Soon you'll be able to install the update with the following command:
`sudo dnf upgrade --enablerepo=updates-testing --refresh --advisory=FEDORA-2025-c5a31cf649`
You can provide feedback for this update here: https://bodhi.fedoraproject.org/updates/FEDORA-2025-c5a31cf649

See also https://fedoraproject.org/wiki/QA:Updates_Testing for more information on how to test updates.

Comment 7 Fedora Update System 2025-05-03 03:04:07 UTC
FEDORA-2025-8bc830e072 has been pushed to the Fedora 41 testing repository.
Soon you'll be able to install the update with the following command:
`sudo dnf upgrade --enablerepo=updates-testing --refresh --advisory=FEDORA-2025-8bc830e072`
You can provide feedback for this update here: https://bodhi.fedoraproject.org/updates/FEDORA-2025-8bc830e072

See also https://fedoraproject.org/wiki/QA:Updates_Testing for more information on how to test updates.

Comment 8 Fedora Update System 2025-05-03 03:26:26 UTC
FEDORA-2025-309c37bb06 has been pushed to the Fedora 40 testing repository.
Soon you'll be able to install the update with the following command:
`sudo dnf upgrade --enablerepo=updates-testing --refresh --advisory=FEDORA-2025-309c37bb06`
You can provide feedback for this update here: https://bodhi.fedoraproject.org/updates/FEDORA-2025-309c37bb06

See also https://fedoraproject.org/wiki/QA:Updates_Testing for more information on how to test updates.

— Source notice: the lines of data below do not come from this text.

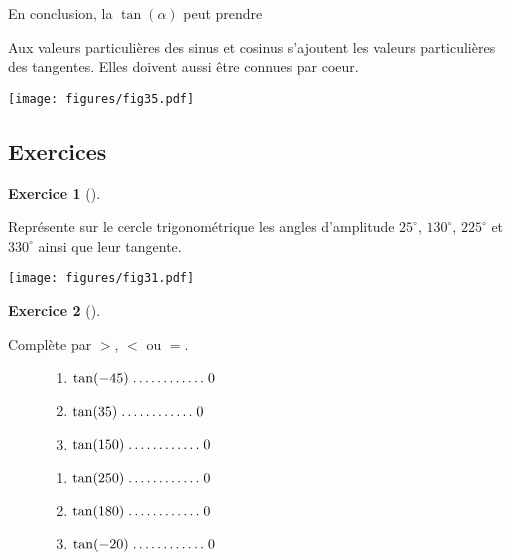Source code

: \documentclass[
  a4paper,
  DIV=11,
  numbers=noendperiod,
  oneside]{scrreprt}
\theoremstyle{definition}
\theoremstyle{definition}
\newtheorem{exercise}{Exercice}[chapter]
\theoremstyle{plain}
\theoremstyle{definition}
\theoremstyle{remark}
\begin{document}
En conclusion, la \(\tan(\alpha)\) peut prendre \dotfill

Aux valeurs particulières des sinus et cosinus s'ajoutent les valeurs
particulières des tangentes. Elles doivent aussi être connues par coeur.

\begin{center}
\texttt{[image: figures/fig35.pdf]}
\end{center}

\subsection{Exercices}\label{exercices-2}

\begin{exercise}[]\protect\hypertarget{exr-}{}\label{exr-}

Représente sur le cercle trigonométrique les angles d'amplitude
\(25^\circ\), \(130^\circ\), \(225^\circ\) et \(330^\circ\) ainsi que
leur tangente.

\begin{center}
\texttt{[image: figures/fig31.pdf]}
\end{center}

\end{exercise}

\begin{exercise}[]\protect\hypertarget{exr-}{}\label{exr-}

Complète par \(>\), \(<\) ou \(=\).

\begin{figure}

\begin{minipage}{0.60\linewidth}

\begin{enumerate}
\def\labelenumi{\arabic{enumi})}
\item
  \(\tan(-45)\makebox[2cm]{\dotfill}0\)
\item
  \(\tan(35)\makebox[2cm]{\dotfill}0\)
\item
  \(\tan(150)\makebox[2cm]{\dotfill}0\)
\end{enumerate}

\end{minipage}%
%
\begin{minipage}{0.40\linewidth}

\begin{enumerate}
\def\labelenumi{\arabic{enumi})}
\item
  \(\tan(250)\makebox[2cm]{\dotfill}0\)
\item
  \(\tan(180)\makebox[2cm]{\dotfill}0\)
\item
  \(\tan(-20)\makebox[2cm]{\dotfill}0\)
\end{enumerate}

\end{minipage}%

\end{figure}%

\end{exercise}
\end{document}
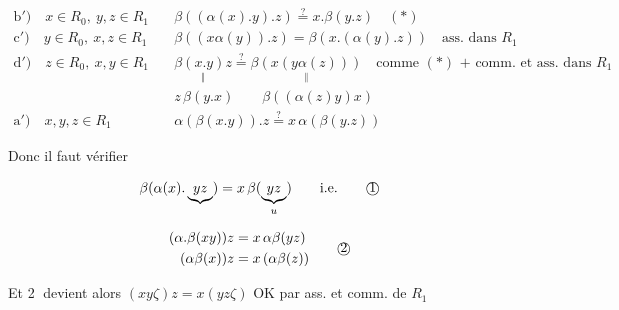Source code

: \[
\begin{aligned}
\text{b$'$)}\quad x\in R_0,\ y,z\in R_1&\quad\beta((\alpha(x).y).z)\overset?=x.\beta(y.z)\quad (\ast)\\
\text{c$'$)}\quad y\in R_0,\ x,z\in R_1&\quad\beta((x\alpha(y)).z)=\beta(x.(\alpha(y).z))\quad\text{ass. dans $R_1$}\\
\text{d$'$)}\quad z\in R_0,\ x,y\in R_1&\quad\underset{\Vert}{\beta(x.y)z}\overset?=\underset{\Vert}{\beta(x(y\alpha(z)))}\quad\text{comme $(\ast)$ + comm. et ass. dans $R_1$}\\
&\quad z\,\beta(y.x)\qquad\beta((\alpha(z)y)x)\\
\text{a$'$)}\quad x,y,z\in R_1&\quad\alpha(\beta(x.y)).z\overset?=x\,\alpha(\beta(y.z))
\end{aligned}
\]

Donc il faut vérifier

\[
\beta(\alpha(x).\underbrace{yz})=x\,\beta(\underbrace{yz}_{u})\qquad\text{i.e.}\tag*{\textcircled{1}}
\]


\[
\begin{aligned}
(\alpha.\beta(xy))z&=x\,\alpha\beta(yz)\\
(\alpha\beta(x))z&=x\,(\alpha\beta(z))
\end{aligned}\tag*{\textcircled{2}}
\]


Et \textcircled{2} devient alors $(xy\zeta)z=x(yz\zeta)$ OK par ass. et comm. de $R_1$


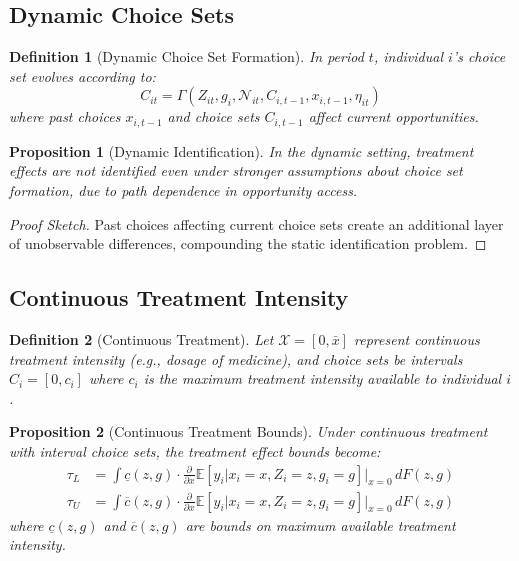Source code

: \documentclass{article}
\newtheorem{proposition}{Proposition}
\newtheorem{definition}{Definition}
\newcommand{\E}{\mathbb{E}}
\newcommand{\X}{\mathcal{X}}
\begin{document}
\subsection{Dynamic Choice Sets}

\begin{definition}[Dynamic Choice Set Formation]
In period $t$, individual $i$'s choice set evolves according to:
\begin{equation}
C_{it} = \Gamma(Z_{it}, g_i, \mathcal{N}_{it}, C_{i,t-1}, x_{i,t-1}, \eta_{it}) %
\end{equation}
where past choices $x_{i,t-1}$ and choice sets $C_{i,t-1}$ affect current opportunities.
\end{definition}

\begin{proposition}[Dynamic Identification]
In the dynamic setting, treatment effects are not identified even under stronger assumptions about choice set formation, due to path dependence in opportunity access. %
\end{proposition}

\begin{proof}[Proof Sketch]
Past choices affecting current choice sets create an additional layer of unobservable differences, compounding the static identification problem.
\end{proof}

\subsection{Continuous Treatment Intensity}

\begin{definition}[Continuous Treatment]
Let $\X = [0, \bar{x}]$ represent continuous treatment intensity (e.g., dosage of medicine), and choice sets be intervals $C_i = [0, c_i]$ where $c_i$ is the maximum treatment intensity available to individual $i$.
\end{definition}

\begin{proposition}[Continuous Treatment Bounds]
Under continuous treatment with interval choice sets, the treatment effect bounds become:
\begin{align}
\tau_L &= \int \underline{c}(z,g) \cdot \frac{\partial}{\partial x} \E[y_i | x_i = x, Z_i = z, g_i = g]\Big|_{x=0} \, dF(z,g) \\
\tau_U &= \int \overline{c}(z,g) \cdot \frac{\partial}{\partial x} \E[y_i | x_i = x, Z_i = z, g_i = g]\Big|_{x=0} \, dF(z,g)
\end{align}
where $\underline{c}(z,g)$ and $\overline{c}(z,g)$ are bounds on maximum available treatment intensity. %
\end{proposition}
\end{document}
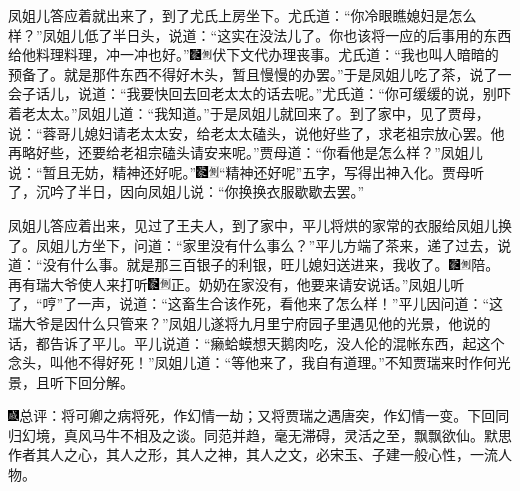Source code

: 凤姐儿答应着就出来了，到了尤氏上房坐下。尤氏道：``你冷眼瞧媳妇是怎么样？''凤姐儿低了半日头，说道：``这实在没法儿了。你也该将一应的后事用的东西给他料理料理，冲一冲也好。''{\includegraphics[width=3mm]{../Images/00006}\includegraphics[width=3mm]{../Images/00011}\footnotesize \kaishu 伏下文代办理丧事。}尤氏道：``我也叫人暗暗的预备了。就是那件东西不得好木头，暂且慢慢的办罢。''于是凤姐儿吃了茶，说了一会子话儿，说道：``我要快回去回老太太的话去呢。''尤氏道：``你可缓缓的说，别吓着老太太。''凤姐儿道：``我知道。''于是凤姐儿就回来了。到了家中，见了贾母，说：``蓉哥儿媳妇请老太太安，给老太太磕头，说他好些了，求老祖宗放心罢。他再略好些，还要给老祖宗磕头请安来呢。''贾母道：``你看他是怎么样？''凤姐儿说：``暂且无妨，精神还好呢。''{\includegraphics[width=3mm]{../Images/00006}\includegraphics[width=3mm]{../Images/00011}\footnotesize \kaishu ``精神还好呢''五字，写得出神入化。}贾母听了，沉吟了半日，因向凤姐儿说：``你换换衣服歇歇去罢。''

凤姐儿答应着出来，见过了王夫人，到了家中，平儿将烘的家常的衣服给凤姐儿换了。凤姐儿方坐下，问道：``家里没有什么事么？''平儿方端了茶来，递了过去，说道：``没有什么事。就是那三百银子的利银，旺儿媳妇送进来，我收了。{\includegraphics[width=3mm]{../Images/00006}\includegraphics[width=3mm]{../Images/00011}\footnotesize \kaishu 陪。}再有瑞大爷使人来打听{\includegraphics[width=3mm]{../Images/00006}\includegraphics[width=3mm]{../Images/00011}\footnotesize \kaishu 正。}奶奶在家没有，他要来请安说话。''凤姐儿听了，``哼''了一声，说道：``这畜生合该作死，看他来了怎么样！''平儿因问道：``这瑞大爷是因什么只管来？''凤姐儿遂将九月里宁府园子里遇见他的光景，他说的话，都告诉了平儿。平儿说道：``癞蛤蟆想天鹅肉吃，没人伦的混帐东西，起这个念头，叫他不得好死！''凤姐儿道：``等他来了，我自有道理。''不知贾瑞来时作何光景，且听下回分解。

{\includegraphics[width=3mm]{../Images/00005}总评：将可卿之病将死，作幻情一劫；又将贾瑞之遇唐突，作幻情一变。下回同归幻境，真风马牛不相及之谈。同范并趋，毫无滞碍，灵活之至，飘飘欲仙。默思作者其人之心，其人之形，其人之神，其人之文，必宋玉、子建一般心性，一流人物。}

Comment 9 Fedora Update System 2025-05-06 01:16:13 UTC
FEDORA-2025-c5a31cf649 (kernel-6.14.5-300.fc42) has been pushed to the Fedora 42 stable repository.
If problem still persists, please make note of it in this bug report.

Comment 10 Fedora Update System 2025-05-06 01:37:32 UTC
FEDORA-2025-8bc830e072 (kernel-6.14.5-200.fc41) has been pushed to the Fedora 41 stable repository.
If problem still persists, please make note of it in this bug report.

Comment 11 Fedora Update System 2025-05-06 02:25:51 UTC
FEDORA-2025-309c37bb06 (kernel-6.14.5-100.fc40) has been pushed to the Fedora 40 stable repository.
If problem still persists, please make note of it in this bug report.